- Opening Delimiter -

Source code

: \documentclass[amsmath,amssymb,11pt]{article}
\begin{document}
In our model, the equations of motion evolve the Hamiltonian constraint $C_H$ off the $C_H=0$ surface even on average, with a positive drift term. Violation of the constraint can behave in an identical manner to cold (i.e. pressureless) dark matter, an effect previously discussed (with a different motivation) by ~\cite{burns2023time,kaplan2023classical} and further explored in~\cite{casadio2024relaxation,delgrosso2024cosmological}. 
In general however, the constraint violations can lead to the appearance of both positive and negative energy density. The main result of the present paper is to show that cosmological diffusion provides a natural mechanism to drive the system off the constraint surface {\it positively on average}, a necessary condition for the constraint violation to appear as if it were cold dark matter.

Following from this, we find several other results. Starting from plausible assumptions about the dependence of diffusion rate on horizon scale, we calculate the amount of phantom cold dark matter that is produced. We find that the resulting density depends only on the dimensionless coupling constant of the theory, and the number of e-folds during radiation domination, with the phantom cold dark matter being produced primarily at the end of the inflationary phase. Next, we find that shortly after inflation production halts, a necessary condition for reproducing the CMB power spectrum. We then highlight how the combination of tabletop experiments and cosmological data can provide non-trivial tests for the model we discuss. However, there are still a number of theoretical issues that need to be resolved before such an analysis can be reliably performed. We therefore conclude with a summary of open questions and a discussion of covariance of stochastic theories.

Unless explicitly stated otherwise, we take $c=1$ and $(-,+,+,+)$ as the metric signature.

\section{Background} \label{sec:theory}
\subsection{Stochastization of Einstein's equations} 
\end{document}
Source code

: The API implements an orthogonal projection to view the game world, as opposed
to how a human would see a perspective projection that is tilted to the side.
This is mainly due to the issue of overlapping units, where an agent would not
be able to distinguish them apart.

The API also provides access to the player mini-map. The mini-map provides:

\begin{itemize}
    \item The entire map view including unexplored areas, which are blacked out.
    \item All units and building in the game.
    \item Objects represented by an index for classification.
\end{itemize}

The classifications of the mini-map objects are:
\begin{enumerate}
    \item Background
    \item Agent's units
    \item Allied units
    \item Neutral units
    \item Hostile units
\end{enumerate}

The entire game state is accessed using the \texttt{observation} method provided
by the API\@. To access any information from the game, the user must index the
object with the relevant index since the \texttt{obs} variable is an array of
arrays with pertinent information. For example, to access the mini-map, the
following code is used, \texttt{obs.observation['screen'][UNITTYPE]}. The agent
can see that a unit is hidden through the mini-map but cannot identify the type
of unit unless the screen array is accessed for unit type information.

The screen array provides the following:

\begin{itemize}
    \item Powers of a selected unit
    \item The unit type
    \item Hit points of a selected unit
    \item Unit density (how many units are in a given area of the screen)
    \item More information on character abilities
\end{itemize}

- Closing Delimiter -
- Opening Delimiter -

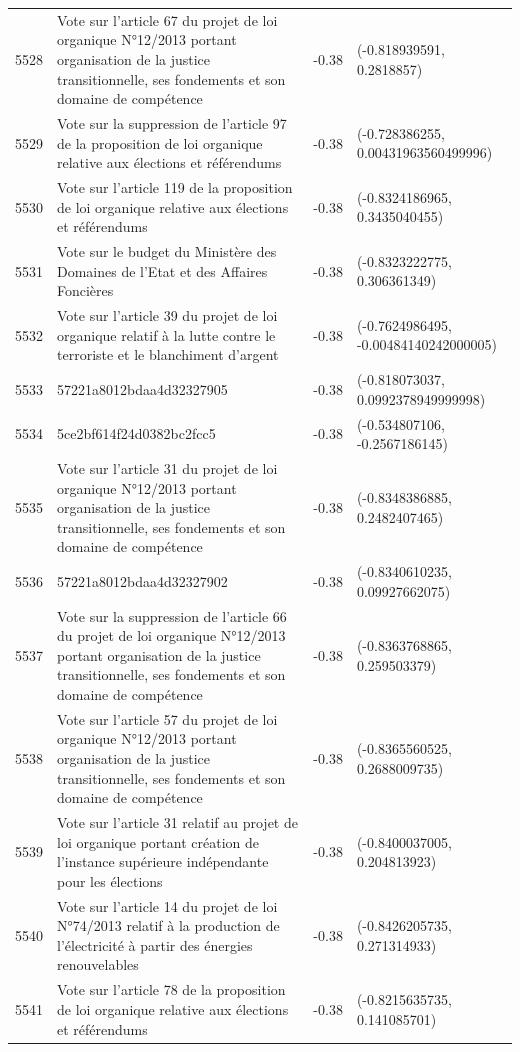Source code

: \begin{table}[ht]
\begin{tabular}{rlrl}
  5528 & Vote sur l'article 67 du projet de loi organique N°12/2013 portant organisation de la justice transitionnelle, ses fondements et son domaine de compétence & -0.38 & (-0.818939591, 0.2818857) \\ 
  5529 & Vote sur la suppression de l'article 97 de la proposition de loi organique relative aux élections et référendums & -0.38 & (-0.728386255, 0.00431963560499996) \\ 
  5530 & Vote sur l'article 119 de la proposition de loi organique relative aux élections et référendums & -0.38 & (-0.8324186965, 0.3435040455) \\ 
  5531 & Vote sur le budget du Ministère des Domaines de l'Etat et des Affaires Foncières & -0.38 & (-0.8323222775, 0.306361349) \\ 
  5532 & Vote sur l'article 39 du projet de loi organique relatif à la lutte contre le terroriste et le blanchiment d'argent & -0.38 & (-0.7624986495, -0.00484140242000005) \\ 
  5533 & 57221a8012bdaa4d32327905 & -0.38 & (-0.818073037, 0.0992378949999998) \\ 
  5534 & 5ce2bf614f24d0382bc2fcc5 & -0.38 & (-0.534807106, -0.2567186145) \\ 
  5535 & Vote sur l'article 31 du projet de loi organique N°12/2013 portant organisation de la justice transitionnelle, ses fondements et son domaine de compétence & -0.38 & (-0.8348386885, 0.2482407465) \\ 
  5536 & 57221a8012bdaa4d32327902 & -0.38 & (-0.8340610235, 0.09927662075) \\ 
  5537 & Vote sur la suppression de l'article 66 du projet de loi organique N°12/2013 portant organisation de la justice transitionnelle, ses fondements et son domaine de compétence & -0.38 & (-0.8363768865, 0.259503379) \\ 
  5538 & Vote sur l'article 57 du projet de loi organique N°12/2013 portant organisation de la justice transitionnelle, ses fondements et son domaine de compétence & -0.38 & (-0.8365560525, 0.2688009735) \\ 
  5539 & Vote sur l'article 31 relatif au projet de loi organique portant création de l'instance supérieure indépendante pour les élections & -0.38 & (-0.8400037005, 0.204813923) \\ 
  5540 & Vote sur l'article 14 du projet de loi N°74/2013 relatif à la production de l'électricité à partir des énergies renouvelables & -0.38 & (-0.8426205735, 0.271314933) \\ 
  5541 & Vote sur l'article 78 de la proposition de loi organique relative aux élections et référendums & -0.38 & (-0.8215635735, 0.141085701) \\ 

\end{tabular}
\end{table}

- Closing Delimiter -
- Opening Delimiter -

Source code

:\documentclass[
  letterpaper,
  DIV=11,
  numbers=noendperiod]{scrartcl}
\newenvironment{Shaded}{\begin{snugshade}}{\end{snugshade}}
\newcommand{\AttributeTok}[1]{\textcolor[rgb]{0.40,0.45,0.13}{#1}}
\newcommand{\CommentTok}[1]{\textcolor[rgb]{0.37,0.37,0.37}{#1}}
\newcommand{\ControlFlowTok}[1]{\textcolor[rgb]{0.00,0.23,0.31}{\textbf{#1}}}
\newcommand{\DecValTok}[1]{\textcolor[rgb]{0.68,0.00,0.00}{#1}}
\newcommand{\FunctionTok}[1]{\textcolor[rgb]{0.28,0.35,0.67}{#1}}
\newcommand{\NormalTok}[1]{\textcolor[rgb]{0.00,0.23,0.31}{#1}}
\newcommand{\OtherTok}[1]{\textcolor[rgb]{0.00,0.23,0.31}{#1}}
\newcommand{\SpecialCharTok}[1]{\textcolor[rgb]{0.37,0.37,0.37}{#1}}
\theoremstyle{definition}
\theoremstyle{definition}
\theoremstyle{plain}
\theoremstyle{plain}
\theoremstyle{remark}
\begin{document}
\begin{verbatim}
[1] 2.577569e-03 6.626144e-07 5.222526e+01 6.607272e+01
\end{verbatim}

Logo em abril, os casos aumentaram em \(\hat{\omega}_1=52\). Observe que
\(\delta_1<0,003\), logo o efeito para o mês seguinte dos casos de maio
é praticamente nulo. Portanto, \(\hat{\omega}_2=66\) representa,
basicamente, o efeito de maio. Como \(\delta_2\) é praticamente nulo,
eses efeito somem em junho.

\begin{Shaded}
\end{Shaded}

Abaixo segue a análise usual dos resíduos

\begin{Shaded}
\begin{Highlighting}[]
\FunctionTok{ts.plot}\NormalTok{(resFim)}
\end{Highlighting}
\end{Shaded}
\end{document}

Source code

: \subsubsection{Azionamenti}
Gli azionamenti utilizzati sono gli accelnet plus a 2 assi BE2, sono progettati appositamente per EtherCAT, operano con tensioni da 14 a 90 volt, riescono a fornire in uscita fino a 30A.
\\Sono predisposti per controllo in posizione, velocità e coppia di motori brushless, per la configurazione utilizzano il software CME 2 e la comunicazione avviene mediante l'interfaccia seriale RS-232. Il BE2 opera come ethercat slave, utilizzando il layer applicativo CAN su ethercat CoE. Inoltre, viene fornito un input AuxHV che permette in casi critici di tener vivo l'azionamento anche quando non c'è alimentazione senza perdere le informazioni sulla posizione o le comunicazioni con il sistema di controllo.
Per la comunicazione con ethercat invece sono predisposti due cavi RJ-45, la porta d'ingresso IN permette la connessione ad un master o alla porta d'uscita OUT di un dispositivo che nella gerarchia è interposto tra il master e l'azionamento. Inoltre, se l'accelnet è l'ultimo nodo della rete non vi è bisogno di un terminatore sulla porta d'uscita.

- Closing Delimiter -

Problem to solve =>
The lines to return are those holding the string "maio" anywhere in the listing above.

Exercise response =>
\(\delta_1<0,003\), logo o efeito para o mês seguinte dos casos de maio
basicamente, o efeito de maio. Como \(\delta_2\) é praticamente nulo,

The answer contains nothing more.